I has implement Tensorflow binding, but gradient maye error.
Closed this issue · 16 comments
I have modifies warp-ctc
Tensorflow binding and CAT
pytorch binding, besides I have removed costs_beta
(maybe useless).
def ctc_crf_loss(logits, labels, input_lengths,
blank_label=0, lamb=0.1):
'''Computes the CTC-CRF loss between a sequence of logits and a
ground truth labeling.
Args:
logits: A 3-D Tensor of floats.

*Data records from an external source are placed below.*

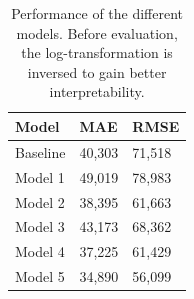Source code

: \documentclass[letterpaper]{article} %
\begin{document}
\begin{table}[b]
\centering
\begin{tabular}{|l|l|l|}
\hline
\textbf{Model} & \textbf{MAE} & \textbf{RMSE}  \\ \hline
Baseline & 40,303  & 71,518 \\
Model 1 & 49,019  &  78,983  \\
Model 2 & 38,395 & 61,663  \\
Model 3 &  43,173  & 68,362 \\
Model 4 & 37,225 & 61,429 \\
Model 5 & 34,890 & 56,099 \\
\hline
\end{tabular}
\caption{Performance of the different models. Before evaluation, the log-transformation is inversed to gain better interpretability.}
\label{tab:results_performance}
\end{table}
\end{document}
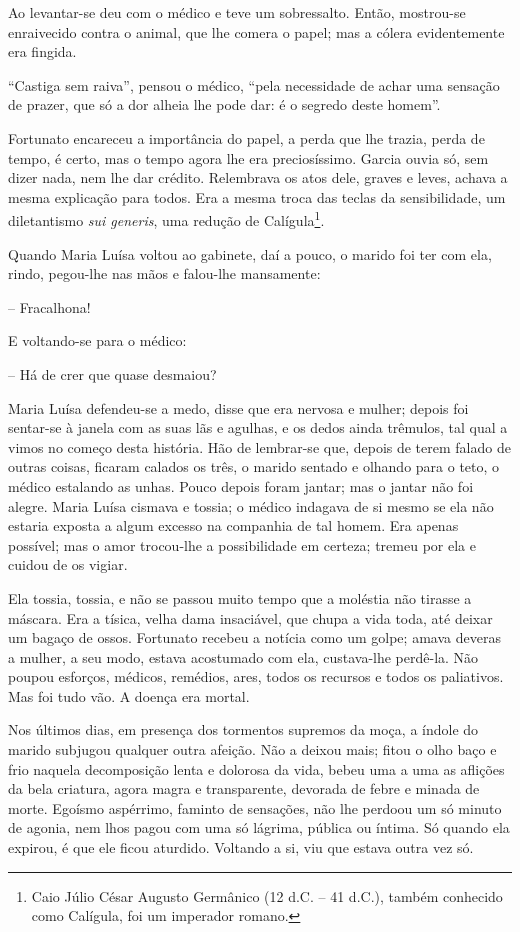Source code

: Ao levantar-se deu com o médico e teve um sobressalto. Então, mostrou-se
enraivecido contra o animal, que lhe comera o papel; mas a cólera
evidentemente era fingida.

``Castiga sem raiva'', pensou o médico, ``pela necessidade de achar uma
sensação de prazer, que só a dor alheia lhe pode dar: é o segredo deste
homem''.

Fortunato encareceu a importância do papel, a perda que lhe trazia,
perda de tempo, é certo, mas o tempo agora lhe era preciosíssimo. Garcia
ouvia só, sem dizer nada, nem lhe dar crédito. Relembrava os atos dele,
graves e leves, achava a mesma explicação para todos. Era a mesma troca
das teclas da sensibilidade, um diletantismo \emph{sui generis}, uma
redução de Calígula\footnote{Caio Júlio César Augusto Germânico (12 d.C.
  -- 41 d.C.), também conhecido como Calígula, foi um imperador romano.}.

Quando Maria Luísa voltou ao gabinete, daí a pouco, o marido foi ter com
ela, rindo, pegou-lhe nas mãos e falou-lhe mansamente:

-- Fracalhona!

E voltando-se para o médico:

-- Há de crer que quase desmaiou?

Maria Luísa defendeu-se a medo, disse que era nervosa e mulher; depois
foi sentar-se à janela com as suas lãs e agulhas, e os dedos ainda
trêmulos, tal qual a vimos no começo desta história. Hão de lembrar-se
que, depois de terem falado de outras coisas, ficaram calados os três, o
marido sentado e olhando para o teto, o médico estalando as unhas. Pouco
depois foram jantar; mas o jantar não foi alegre. Maria Luísa cismava e
tossia; o médico indagava de si mesmo se ela não estaria exposta a algum
excesso na companhia de tal homem. Era apenas possível; mas o amor
trocou-lhe a possibilidade em certeza; tremeu por ela e cuidou de os
vigiar.

Ela tossia, tossia, e não se passou muito tempo que a moléstia não
tirasse a máscara. Era a tísica, velha dama insaciável, que chupa a vida
toda, até deixar um bagaço de ossos. Fortunato recebeu a notícia como um
golpe; amava deveras a mulher, a seu modo, estava acostumado com ela,
custava-lhe perdê-la. Não poupou esforços, médicos, remédios, ares,
todos os recursos e todos os paliativos. Mas foi tudo vão. A doença era
mortal.

Nos últimos dias, em presença dos tormentos supremos da moça, a índole
do marido subjugou qualquer outra afeição. Não a deixou mais; fitou o
olho baço e frio naquela decomposição lenta e dolorosa da vida, bebeu
uma a uma as aflições da bela criatura, agora magra e transparente,
devorada de febre e minada de morte. Egoísmo aspérrimo, faminto de
sensações, não lhe perdoou um só minuto de agonia, nem lhos pagou com
uma só lágrima, pública ou íntima. Só quando ela expirou, é que ele
ficou aturdido. Voltando a si, viu que estava outra vez só.

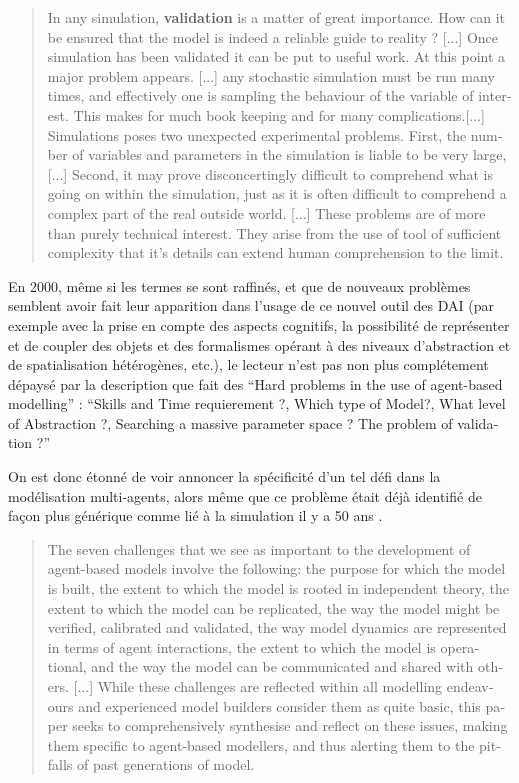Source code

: \foreignblockquote{english}[{\cite[301]{Doran1975}}]{In any simulation, \textbf{validation} is a matter of great importance. How can it be ensured that the model is indeed a reliable guide to reality ? [...] Once simulation has been validated it can be put to useful work. At this point a major problem appears. [...] any stochastic simulation must be run many times, and effectively one is sampling the behaviour of the variable of interest. This makes for much book keeping and for many complications.[...] Simulations poses two unexpected experimental problems. First, the number of variables and parameters in the simulation is liable to be very large, [...] Second, it may prove disconcertingly difficult to comprehend what is going on within the simulation, just as it is often difficult to comprehend a complex part of the real outside world. [...] These problems are of more than purely technical interest. They arise from the use of tool of sufficient complexity that it's details can extend human comprehension to the limit.}

En 2000, même si les termes se sont raffinés, et que de nouveaux problèmes semblent avoir fait leur apparition dans l'usage de ce nouvel outil des DAI (par exemple avec la prise en compte des aspects cognitifs, la possibilité de représenter et de coupler des objets et des formalismes opérant à des niveaux d'abstraction et de spatialisation hétérogènes, etc.), le lecteur n'est pas non plus complétement dépaysé par la description que fait \textcite{Doran2000} des \foreignquote{english}{Hard problems in the use of agent-based modelling} : \foreignquote{english}{Skills and Time requierement ?, Which type of Model?, What level of Abstraction ?, Searching a massive parameter space ? The problem of validation ?}

On est donc étonné de voir \textcites[93-94]{Crooks2012}{Crooks2008} annoncer la spécificité d'un tel défi dans la modélisation multi-agents, alors même que ce problème était déjà identifié de façon plus générique comme lié à la simulation il y a 50 ans \autocites{Naylor1967, Hermann1967}.

\foreignblockquote{english}[{\cite[93-94]{Crooks2012}}]{The seven challenges that we see as important to the development of agent-based models involve the following: the purpose for which the model is built, the extent to which the model is rooted in independent theory, the extent to which the model can be replicated, the way the model might be verified, calibrated and validated, the way model dynamics are represented in terms of agent interactions, the extent to which the model is operational, and the way the model can be communicated and shared with others. [...] While these challenges are reflected within all modelling endeavours and experienced model builders consider them as quite basic, this paper seeks to comprehensively synthesise and reflect on these issues, making them specific to agent-based modellers, and thus alerting them to the pitfalls of past generations of model.}

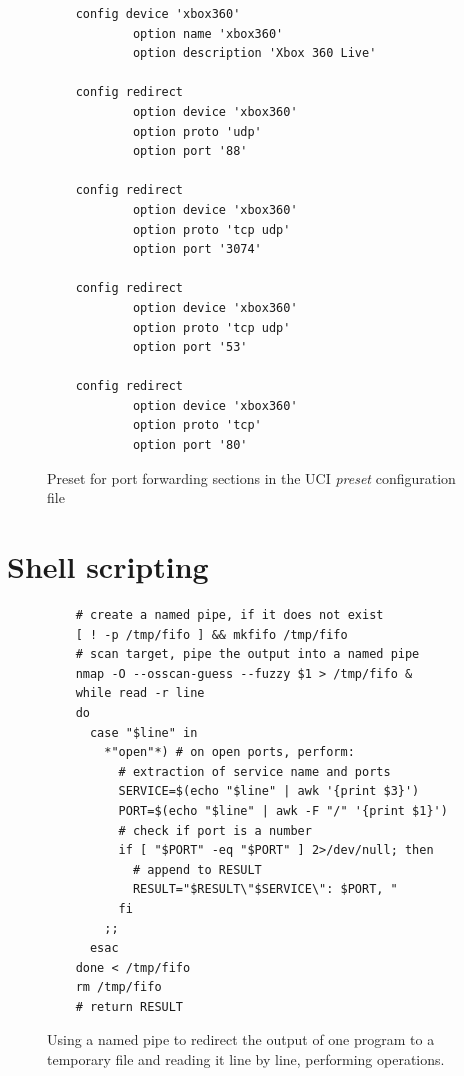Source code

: \documentclass[g5paper,11pt]{kth-bcs}
\begin{document}
   \begin{figure}[ht]
      \centering
      \begin{lstlisting}
    config device 'xbox360'
            option name 'xbox360'
            option description 'Xbox 360 Live'

    config redirect
            option device 'xbox360'
            option proto 'udp'
            option port '88'

    config redirect
            option device 'xbox360'
            option proto 'tcp udp'
            option port '3074'

    config redirect
            option device 'xbox360'
            option proto 'tcp udp'
            option port '53'

    config redirect
            option device 'xbox360'
            option proto 'tcp'
            option port '80'
      \end{lstlisting}
      \caption{
         \small{
Preset for port forwarding sections in the UCI \emph{preset} configuration file
         }
      }
      \label{fig:preset_conf}
   \end{figure}

\chapter{Shell scripting}\label{appB}
   \begin{figure}[ht]
      \centering
      \lstset{language=sh}
      \begin{lstlisting}
    # create a named pipe, if it does not exist
    [ ! -p /tmp/fifo ] && mkfifo /tmp/fifo
    # scan target, pipe the output into a named pipe
    nmap -O --osscan-guess --fuzzy $1 > /tmp/fifo &
    while read -r line
    do
      case "$line" in
        *"open"*) # on open ports, perform:
          # extraction of service name and ports
          SERVICE=$(echo "$line" | awk '{print $3}')
          PORT=$(echo "$line" | awk -F "/" '{print $1}')
          # check if port is a number
          if [ "$PORT" -eq "$PORT" ] 2>/dev/null; then
            # append to RESULT
            RESULT="$RESULT\"$SERVICE\": $PORT, "
          fi
        ;;
      esac
    done < /tmp/fifo
    rm /tmp/fifo
    # return RESULT
      \end{lstlisting}
      \caption{
         \small{
Using a named pipe to redirect the output of one program to a temporary file and reading it line by line, performing operations.
         }
      }
      \label{fig:fifo}
   \end{figure}



\end{document}

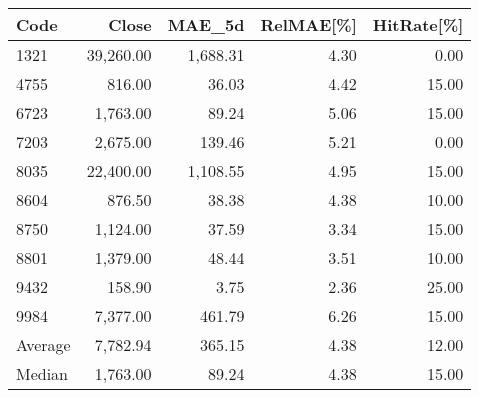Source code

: \begingroup
\footnotesize
\begin{tabular}{lrrrr}
\hline
Code & Close & MAE\_5d & RelMAE[\%] & HitRate[\%] \\
\hline
1321 & 39,260.00 & 1,688.31 & 4.30 & 0.00 \\
4755 & 816.00 & 36.03 & 4.42 & 15.00 \\
6723 & 1,763.00 & 89.24 & 5.06 & 15.00 \\
7203 & 2,675.00 & 139.46 & 5.21 & 0.00 \\
8035 & 22,400.00 & 1,108.55 & 4.95 & 15.00 \\
8604 & 876.50 & 38.38 & 4.38 & 10.00 \\
8750 & 1,124.00 & 37.59 & 3.34 & 15.00 \\
8801 & 1,379.00 & 48.44 & 3.51 & 10.00 \\
9432 & 158.90 & 3.75 & 2.36 & 25.00 \\
9984 & 7,377.00 & 461.79 & 6.26 & 15.00 \\
Average & 7,782.94 & 365.15 & 4.38 & 12.00 \\
Median & 1,763.00 & 89.24 & 4.38 & 15.00 \\
\hline
\end{tabular}
\endgroup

The dimensions
should be (t, n, a), where t is the time index, n
is the minibatch index, and a indexes over
logits for each symbol in the alphabet.
labels: An int32 SparseTensor. labels.indices[i, :] == [b, t] means
labels.values[i] stores the id for (batch b, time t).
labels.values[i] must take on values in [0, num_labels).
input_lengths: A 1-D Tensor of ints, the number of time steps
for each sequence in the minibatch.
blank_label: int, the label value/index that the CTC
calculation should use as the blank label.
lamb: float, A weight α for CTC Loss.
Combined with the CRF loss to help convergence.
Returns:
1-D float Tensor, the cost of each example in the minibatch
(as negative log probabilities).
* This class performs the softmax operation internally.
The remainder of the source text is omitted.